A simple starting point is a net worth of $20 million in investable assets. Unless one is obsessed with keeping up appearances with friends in Silicon Valley or within the New York–Greenwich axis, there really is little need to worry about money at this rarefied level. Assuming your estate is free and clear and the children’s tuitions are provided for, the biggest threats to financial security are financial charlatans, a megalomaniacal ego or sheer financial stupidity. Assuming a 5% after-tax return on investment, a $1 million income is more than sufficient for all but the insufferably materialistic.
A $10 million net worth is admittedly only half as impressive but still very respectable. It allows for a comfortable life, private schools for the kids, fancy club memberships and memorable exotic vacations. At this level, one might still strive hard at work if the embers of personal ambition have not been fulfilled, but there is also the luxury of spending time doing what one “wants” or believes is “meaningful.”

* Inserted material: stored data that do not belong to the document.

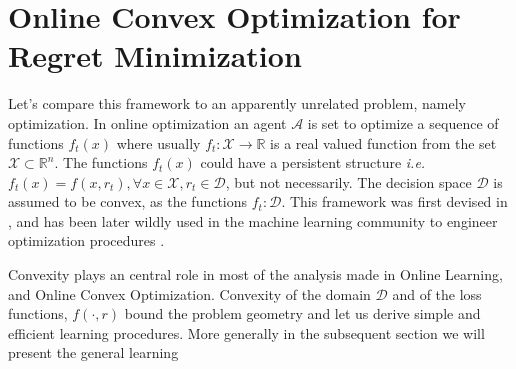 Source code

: \section{Online Convex Optimization for Regret Minimization}\label{sec:OCO}

Let's compare this framework to an apparently unrelated problem, namely optimization. In online optimization an agent $\mathcal A$ is set to optimize a sequence of functions $f_t(x)$ where usually $f_t:\mathcal X\to \mathbb R$ is a real valued function from the set $\mathcal X\subset\mathbb R^n$. The functions $f_t(x)$ could have a persistent structure \emph{i.e.} $f_t(x)=f(x,r_t),\forall x\in\mathcal X,r_t\in\mathcal D$, but not necessarily.
The decision space $\mathcal D$ is assumed to be convex, as the functions $f_t:\mathcal D$. This framework was first devised in \cite{zinkevich2003online}, and has been later wildly used in the machine learning community to engineer optimization procedures \cite{shalev2012online}. 

Convexity plays an central role in most of the analysis made in Online Learning, and Online Convex Optimization. Convexity of the domain $\mathcal D$ and of the loss functions, $f(\cdot,r)$ bound the problem geometry and let us derive simple and efficient learning procedures. More generally in the subsequent section we will present the general learning 

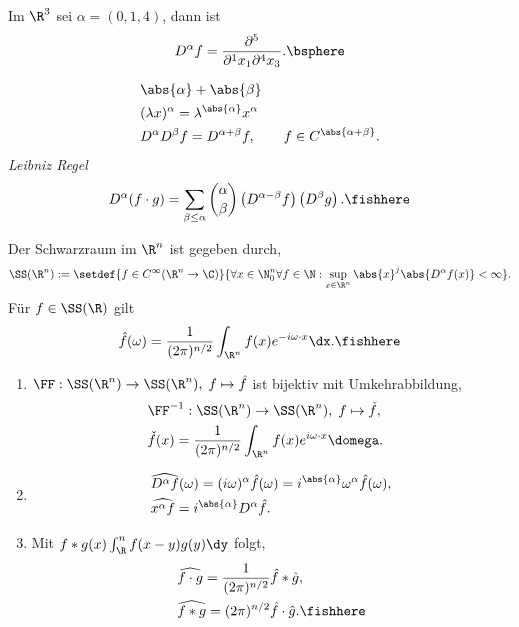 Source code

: \begin{bspn}
Im $\R^3$ sei $\alpha=(0,1,4)$, dann ist
\begin{align*}
D^\alpha f = \frac{\partial^5}{\partial^1 x_1\partial^4 x_3}.\bsphere
\end{align*}
\end{bspn}

\begin{prop}[Anwendung]
\label{prop:2.35}
\begin{align*}
&\abs{\alpha}+\abs{\beta}\\
&(\lambda x)^\alpha = \lambda^{\abs{\alpha}}x^\alpha\\
&D^\alpha D^\beta f = D^{\alpha+\beta}f,\qquad f\in C^{\abs{\alpha+\beta}}.
\end{align*}
\emph{Leibniz Regel}
\begin{align*}
D^\alpha (f\cdot g) = \sum\limits_{\beta\le \alpha} \binom{\alpha}{\beta}
\left(D^{\alpha-\beta}f\right)\left(D^\beta g\right).\fishhere
\end{align*}
\end{prop}

\begin{defn}
\label{defn:2.36}
Der Schwarzraum im $\R^n$ ist gegeben durch,
\begin{align*}
\SS(\R^n) := \setdef{f\in C^\infty(\R^n\to\C)}{\forall x\in\N_0^n \forall
f\in\N : \sup\limits_{x\in\R^n} \abs{x}^j \abs{D^\alpha f(x)}<\infty}.
\end{align*}
Für $f\in\SS(\R)$ gilt
\begin{align*}
\hat{f}(\omega) = \frac{1}{(2\pi)^{n/2}} \int_{\R^n} f(x)e^{-i\omega\cdot
x}\dx.\fishhere
\end{align*}
\end{defn}

\begin{prop}
\label{prop:2.37}
\begin{enumerate}[label=\arabic{*}.)]
  \item $\FF: \SS(\R^n)\to\SS(\R^n),\; f\mapsto \hat{f}$ ist bijektiv mit
  Umkehrabbildung,
\begin{align*}
&\FF^{-1}: \SS(\R^n)\to\SS(\R^n),\; f\mapsto \check{f},\quad\\
&\check{f}(x) = \frac{1}{(2\pi)^{n/2}} \int_{\R^n} f(x)e^{i\omega\cdot
x}\domega.
\end{align*}
\item
\begin{align*}
&\widehat{D^\alpha f}(\omega) = (i\omega)^\alpha \hat{f}(\omega) =
i^{\abs{\alpha}} \omega^\alpha \hat{f}(\omega),\\
&\widehat{x^\alpha f} = i^{\abs{\alpha}}D^\alpha \hat{f}.
\end{align*}
\item Mit $f*g(x) \int_\R^n f(x-y)g(y)\dy$ folgt,
\begin{align*}
&\widehat{f\cdot g} = \frac{1}{(2\pi)^{n/2}}\hat{f}*\hat{g},\\
&\widehat{f*g} = (2\pi)^{n/2} \hat{f}\cdot\hat{g}.\fishhere
\end{align*}
\end{enumerate}
\end{prop}

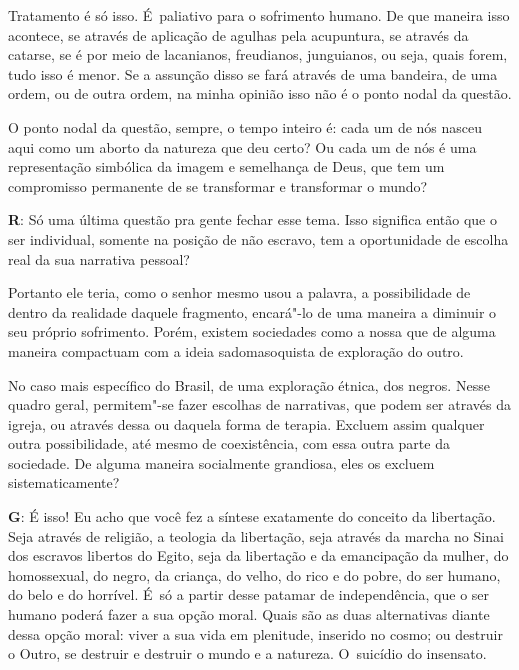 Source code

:Tratamento é só isso. É~paliativo para o sofrimento humano. De que
maneira isso acontece, se através de aplicação de agulhas pela
acupuntura, se através da catarse, se é por meio de lacanianos,
freudianos, junguianos, ou seja, quais forem, tudo isso é menor. Se a
assunção disso se fará através de uma bandeira, de uma ordem, ou de
outra ordem, na minha opinião isso não é o ponto nodal da questão.

 

O ponto nodal da questão, sempre, o tempo inteiro é: cada um de nós
nasceu aqui como um aborto da natureza que deu certo? Ou cada um de nós
é uma representação simbólica da imagem e semelhança de Deus, que tem um
compromisso permanente de se transformar e transformar o mundo?

 

\textbf{R}: Só uma última questão pra gente fechar esse tema. Isso
significa então que o ser individual, somente na posição de não
escravo, tem a oportunidade de escolha real da sua narrativa pessoal?

 

Portanto ele teria, como o senhor mesmo usou a palavra, a possibilidade
de dentro da realidade daquele fragmento, encará"-lo de uma maneira a
diminuir o seu próprio sofrimento. Porém, existem sociedades como a
nossa que de alguma maneira compactuam com a ideia sadomasoquista de
exploração do outro.

 

No caso mais específico do Brasil, de uma exploração étnica, dos negros.
Nesse quadro geral, permitem"-se fazer escolhas de narrativas, que podem
ser através da igreja, ou através dessa ou daquela forma de terapia.
Excluem assim qualquer outra possibilidade, até mesmo de coexistência,
com essa outra parte da sociedade. De alguma maneira socialmente
grandiosa, eles os excluem sistematicamente?

 

\textbf{G}: É isso! Eu acho que você fez a síntese exatamente do
conceito da libertação. Seja através de religião, a teologia da
libertação, seja através da marcha no Sinai dos escravos libertos do
Egito, seja da libertação e da emancipação da mulher, do homossexual, do
negro, da criança, do velho, do rico e do pobre, do ser humano, do belo
e do horrível. É~só a partir desse patamar de independência, que o ser
humano poderá fazer a sua opção moral. Quais são as duas alternativas
diante dessa opção moral: viver a sua vida em plenitude, inserido no
cosmo; ou destruir o Outro, se destruir e destruir o mundo e a natureza.
O~suicídio do insensato.

\fechafala 
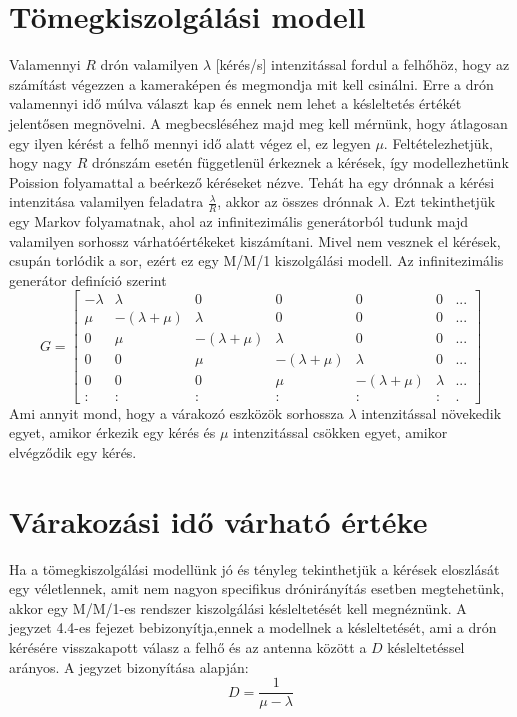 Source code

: \section{Tömegkiszolgálási modell}
Valamennyi $R$ drón valamilyen $\lambda$ [kérés/s] intenzitással fordul a felhőhöz, hogy az számítást végezzen a kameraképen és megmondja mit kell csinálni. Erre a drón valamennyi idő múlva választ kap és ennek nem lehet a késleltetés értékét jelentősen megnövelni. A megbecsléséhez majd meg kell mérnünk, hogy átlagosan egy ilyen kérést a felhő mennyi idő alatt végez el, ez legyen $\mu$.
Feltételezhetjük, hogy nagy $R$ drónszám esetén függetlenül érkeznek a kérések, így modellezhetünk Poission folyamattal a beérkező kéréseket nézve. Tehát ha egy drónnak a kérési intenzitása valamilyen feladatra $\frac{\lambda}{R}$, akkor az összes drónnak $\lambda$.
Ezt tekinthetjük egy Markov folyamatnak, ahol az infinitezimális generátorból tudunk majd valamilyen sorhossz várhatóértékeket kiszámítani. Mivel nem vesznek el kérések, csupán torlódik a sor, ezért ez egy M/M/1 kiszolgálási modell. \cite{toki}
Az infinitezimális generátor definíció szerint
\begin{equation} G =
\begin{bmatrix}
-\lambda & \lambda & 0 & 0 & 0 & 0 & ... \\
\mu & -(\lambda+\mu) & \lambda & 0 & 0 & 0 & ... \\
0 & \mu & -(\lambda+\mu) & \lambda & 0 & 0 & ... \\
0 & 0 & \mu & -(\lambda+\mu) & \lambda & 0 & ... \\
0 & 0 & 0 & \mu & -(\lambda+\mu) & \lambda & ... \\
: & : & : & : & : & : & .
\end{bmatrix}
\end{equation}
Ami annyit mond, hogy a várakozó eszközök sorhossza $\lambda$ intenzitással növekedik egyet, amikor érkezik egy kérés és $\mu$ intenzitással csökken egyet, amikor elvégződik egy kérés.

\section{Várakozási idő várható értéke}
Ha a tömegkiszolgálási modellünk jó és tényleg tekinthetjük a kérések eloszlását egy véletlennek, amit nem nagyon specifikus drónirányítás esetben megtehetünk, akkor egy M/M/1-es rendszer kiszolgálási késleltetését kell megnéznünk. A \cite{toki} jegyzet 4.4-es fejezet bebizonyítja,ennek a modellnek a késleltetését, ami a drón kérésére visszakapott válasz a felhő és az antenna között a $D$ késleltetéssel arányos. A jegyzet bizonyítása alapján: \begin{equation} D = \frac{1}{\mu - \lambda} \end{equation}
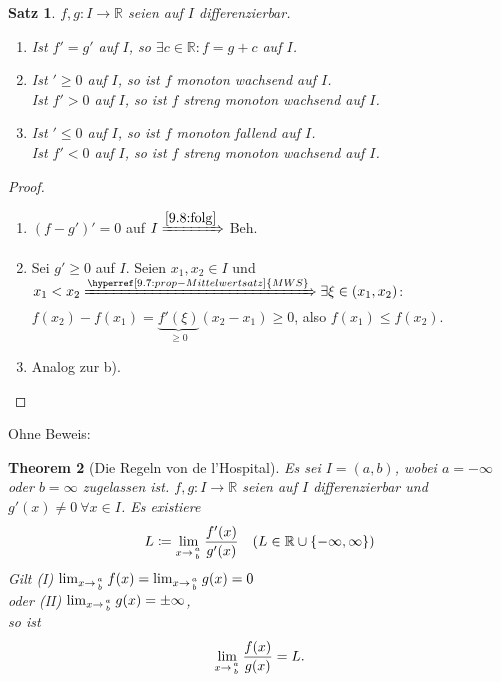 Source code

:\documentclass{extreport}
\newcommand{\R}{\mathbb{R}}
\theoremstyle{named}
\newtheorem{namedtheorem}{Theorem} \counterwithin{namedtheorem}{chapter}
\theoremstyle{dotless}
\newtheorem{satz}[namedtheorem]{Satz}
\begin{document}
\begin{satz} \label{9.10:satz}
	$f, g \colon I \rightarrow \R$ seien auf $I$ differenzierbar.
	\begin{enumerate}
		\item Ist $f' = g'$ auf $I$, so $\exists c \in \R: f = g + c$ auf $I$.
		\item Ist $' \geq 0$ auf $I$, so ist $f$ monoton wachsend auf $I$. \\
				Ist $f' > 0$ auf $I$, so ist $f$ streng monoton wachsend auf $I$.
		\item Ist $' \leq 0$ auf $I$, so ist $f$ monoton fallend auf $I$. \\
				Ist $f' < 0$ auf $I$, so ist $f$ streng monoton wachsend auf $I$.
	\end{enumerate}
\end{satz}

\begin{proof}  ~\
	\begin{enumerate}
		\item $(f - g')' = 0$ auf $I \xRightarrow[]{\ref{9.8:folg}}$ Beh.
		\item Sei $g' \geq 0$ auf $I$. Seien $x_{1}, x_{2} \in I$ und $x_{1} < x_{2} \xRightarrow[]{\hyperref[9.7:prop-Mittelwertsatz]{MWS}} \exists \xi \in (x_{1}, x_{2})$: $f(x_{2}) - f(x_{1}) = \underbrace{f'(\xi)}_{\geq 0} (x_{2} - x_{1}) \geq 0$, also $f(x_{1}) \leq f(x_{2})$.
		\item Analog zur b).
	\end{enumerate}
\end{proof}

Ohne Beweis:
\begin{namedtheorem}[Die Regeln von de l'Hospital] \label{9.11:prop:lHopital}
	Es sei $I = (a, b)$, wobei $a = -\infty$ oder $b = \infty$ zugelassen ist. $f, g \colon I \rightarrow \R$ seien auf $I$ differenzierbar und $g'(x) \neq 0 ~\forall x \in I$. Es existiere
	$$ L \coloneqq \lim_{x \rightarrow {a \above 0pt b}} \frac{f'(x)}{g'(x)} \quad  (L \in \R \cup \{ - \infty, \infty \}) $$
	Gilt (I) $\lim_{x \rightarrow {a \above 0pt b}} f(x) = \lim_{x \rightarrow {a \above 0pt b}} g(x) = 0$ \\
	oder (II) $\lim_{x \rightarrow {a \above 0pt b}} g(x) = \pm \infty$, \\
	so ist 
	$$ \lim_{x \rightarrow {a \above 0pt b}} \frac{f(x)}{g(x)} = L. $$
\end{namedtheorem}
\end{document}
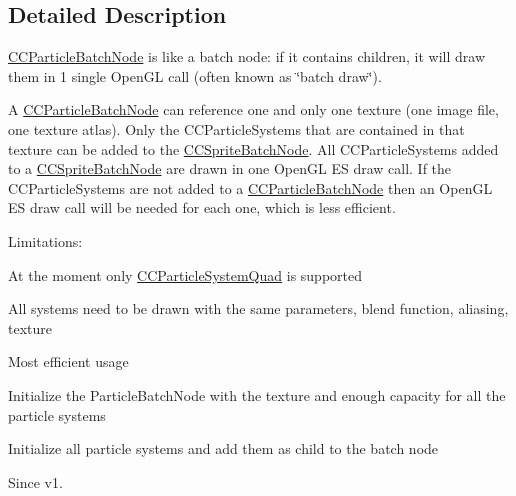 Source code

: \subsection{Detailed Description}
\hyperlink{interface_c_c_particle_batch_node}{C\-C\-Particle\-Batch\-Node} is like a batch node\-: if it contains children, it will draw them in 1 single Open\-G\-L call (often known as \char`\"{}batch draw\char`\"{}).

A \hyperlink{interface_c_c_particle_batch_node}{C\-C\-Particle\-Batch\-Node} can reference one and only one texture (one image file, one texture atlas). Only the C\-C\-Particle\-Systems that are contained in that texture can be added to the \hyperlink{interface_c_c_sprite_batch_node}{C\-C\-Sprite\-Batch\-Node}. All C\-C\-Particle\-Systems added to a \hyperlink{interface_c_c_sprite_batch_node}{C\-C\-Sprite\-Batch\-Node} are drawn in one Open\-G\-L E\-S draw call. If the C\-C\-Particle\-Systems are not added to a \hyperlink{interface_c_c_particle_batch_node}{C\-C\-Particle\-Batch\-Node} then an Open\-G\-L E\-S draw call will be needed for each one, which is less efficient.

Limitations\-:
\begin{DoxyItemize}
\item At the moment only \hyperlink{interface_c_c_particle_system_quad}{C\-C\-Particle\-System\-Quad} is supported
\item All systems need to be drawn with the same parameters, blend function, aliasing, texture
\end{DoxyItemize}

Most efficient usage
\begin{DoxyItemize}
\item Initialize the Particle\-Batch\-Node with the texture and enough capacity for all the particle systems
\item Initialize all particle systems and add them as child to the batch node \begin{DoxySince}{Since}
v1. 
\end{DoxySince}

\end{DoxyItemize}

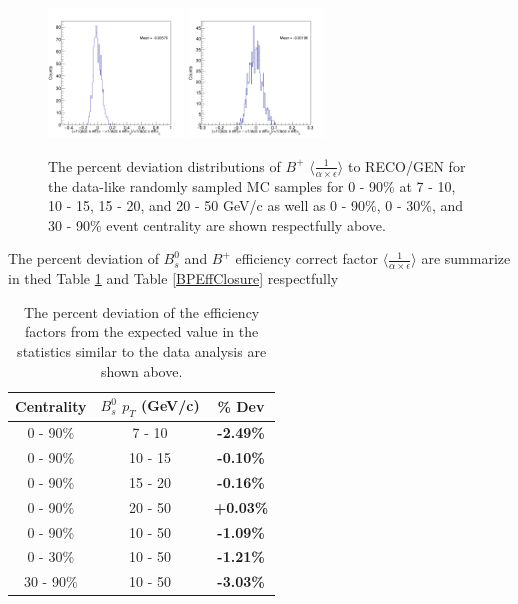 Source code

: \begin{figure}[h]
\begin{center}
\includegraphics[width= 0.32\textwidth]{Figures/Chapter4/BPEffONLY_30_90_-1.png}
\includegraphics[width= 0.32\textwidth]{Figures/Chapter4/BPEffONLY_0_90_-1.png} 
\caption{The percent deviation distributions of $B^+$ $\langle \frac{1}{\alpha \times \epsilon}\rangle$ to RECO/GEN for the data-like randomly sampled MC samples for 0 - 90\% at 7 - 10, 10 - 15, 15 - 20, and 20 - 50 GeV/c as well as 0 - 90\%, 0 - 30\%, and 30 - 90\% event centrality are shown respectfully above.} 
\label{BPLowStatFig} 
\end{center}
\end{figure}



The percent deviation of $B^0_s$ and $B^+$ efficiency correct factor $\langle \frac{1}{\alpha \times \epsilon}\rangle$ are summarize in thed Table \ref{BsEffClosure} and Table \ref{BPEffClosure} respectfully


\begin{table}[h]
\begin{center}
\caption{The percent deviation of the efficiency factors from the expected value in the statistics similar to the data analysis are shown above.}
\vspace{1em}
\label{BsEffClosure}
  \begin{tabular}{| c | c |c |}
    \hline
     Centrality &   $B^0_s$  $p_T$ (GeV/c) &   \% Dev \\
    \hline
    \hline
0 - 90\% & 7 - 10 &  \textbf{-2.49\% }   \\ 
0 - 90\% & 10 - 15 &  \textbf{-0.10\% }   \\ 
0 - 90\% & 15 - 20 &   \textbf{-0.16\% }   \\ 
0 - 90\% & 20 - 50 &  \textbf{+0.03\% }   \\ 
0 - 90\% & 10 - 50 &  \textbf{-1.09\% }   \\ 
0 - 30\% & 10 - 50 &   \textbf{-1.21\% }   \\ 
30 - 90\% & 10 - 50 & \textbf{-3.03\% }   \\ 
    \hline
    \hline
\end{tabular}
\end{center}
\end{table}

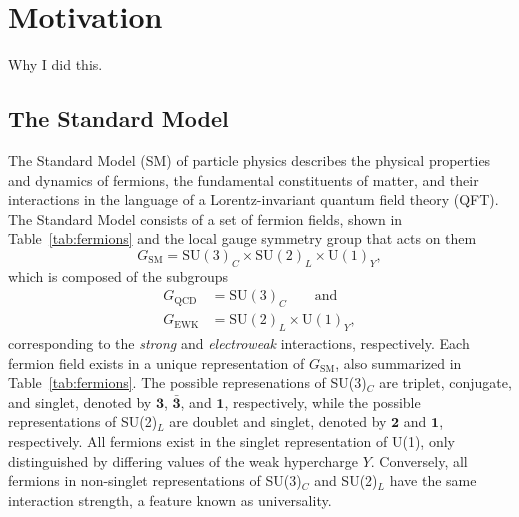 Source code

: \chapter{Motivation}

Why I did this.

\section{The Standard Model}
\label{sec:sm}

The Standard Model (SM) of particle physics describes the physical properties and dynamics of fermions, the fundamental constituents of matter, and their interactions in the language of a Lorentz-invariant quantum field theory (QFT).
The Standard Model consists of a set of fermion fields, shown in Table~\ref{tab:fermions} and the local gauge symmetry group that acts on them
\begin{equation}
  G_{\text{SM}} = \text{SU}(3)_C \times \text{SU}(2)_L \times \text{U}(1)_Y,
\end{equation}
which is composed of the subgroups
\begin{align}
  G_{\text{QCD}} & = \text{SU}(3)_C \qquad \text{and} \\
  G_{\text{EWK}} & = \text{SU}(2)_L \times \text{U}(1)_Y,
\end{align}
corresponding to the \textit{strong} and \textit{electroweak} interactions, respectively.
Each fermion field exists in a unique representation of $G_{\text{SM}}$, also summarized in Table~\ref{tab:fermions}.
The possible represenations of SU(3)$_C$ are triplet, conjugate, and singlet, denoted by $\mathbf{3}$, $\mathbf{\bar{3}}$, and $\mathbf{1}$, respectively, while the possible representations of SU(2)$_L$ are doublet and singlet, denoted by $\mathbf{2}$ and $\mathbf{1}$, respectively.
All fermions exist in the singlet representation of U(1), only distinguished by differing values of the weak hypercharge $Y$.
Conversely, all fermions in non-singlet representations of SU(3)$_C$ and SU(2)$_L$ have the same interaction strength, a feature known as universality.

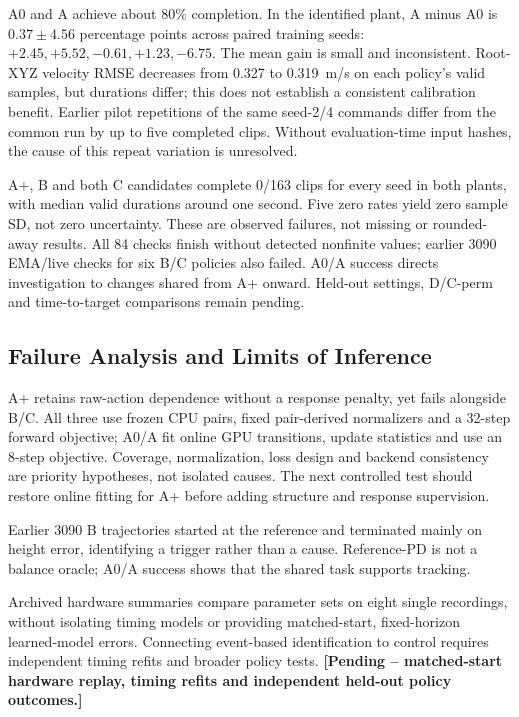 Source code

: \documentclass[letterpaper,10pt,conference]{ieeeconf}
\newcommand{\pending}[1]{\textcolor{red!65!black}{\textbf{[Pending -- #1]}}}
\begin{document}
A0 and A achieve about 80\% completion. In the identified plant, A minus A0 is $0.37\pm4.56$ percentage points across paired training seeds: $+2.45,+5.52,-0.61,+1.23,-6.75$. The mean gain is small and inconsistent. Root-XYZ velocity RMSE decreases from 0.327 to 0.319~m/s on each policy's valid samples, but durations differ; this does not establish a consistent calibration benefit. Earlier pilot repetitions of the same seed-2/4 commands differ from the common run by up to five completed clips. Without evaluation-time input hashes, the cause of this repeat variation is unresolved.

A+, B and both C candidates complete 0/163 clips for every seed in both plants, with median valid durations around one second. Five zero rates yield zero sample SD, not zero uncertainty. These are observed failures, not missing or rounded-away results. All 84 checks finish without detected nonfinite values; earlier 3090 EMA/live checks for six B/C policies also failed. A0/A success directs investigation to changes shared from A+ onward. Held-out settings, D/C-perm and time-to-target comparisons remain pending.

\subsection{Failure Analysis and Limits of Inference}
A+ retains raw-action dependence without a response penalty, yet fails alongside B/C. All three use frozen CPU pairs, fixed pair-derived normalizers and a 32-step forward objective; A0/A fit online GPU transitions, update statistics and use an 8-step objective. Coverage, normalization, loss design and backend consistency are priority hypotheses, not isolated causes. The next controlled test should restore online fitting for A+ before adding structure and response supervision.

Earlier 3090 B trajectories started at the reference and terminated mainly on height error, identifying a trigger rather than a cause. Reference-PD is not a balance oracle; A0/A success shows that the shared task supports tracking.

Archived hardware summaries compare parameter sets on eight single recordings, without isolating timing models or providing matched-start, fixed-horizon learned-model errors. Connecting event-based identification to control requires independent timing refits and broader policy tests. \pending{matched-start hardware replay, timing refits and independent held-out policy outcomes.}
\end{document}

A $5 million net worth is a common goal for many successful people who dream of financial independence. Again, assuming the mortgage is paid off and the kids are close to leaving the nest, an after-tax income of $250,000 can provide most normal couples a comfortable upper middle income lifestyle and insulation from the unpleasantness and small indignities of everyday life. The problem is that many people in 2001 who thought that this goal was within reach discovered in 2011 that they are no closer to this objective than they were a decade ago. Two bear markets, inflation and an increasingly competitive marketplace have kept them essentially on the same treadmill. Now older and more cognizant of their health and mortality, they may have to defer their plans or modify downward their expectations.
Finally, a $2 million net worth is the dividing line between some degree of financial security and the inescapable anxieties of trying to maintain a middle-class life. An after-tax income of $100,000 will require that one be careful with expenses and actively manage the investment portfolio so that one does not outlive one’s assets. Reaching or maintaining this level is a worthwhile goal for adults who do not wish to devote an inordinate amount of their energies fending off the wolf at their door.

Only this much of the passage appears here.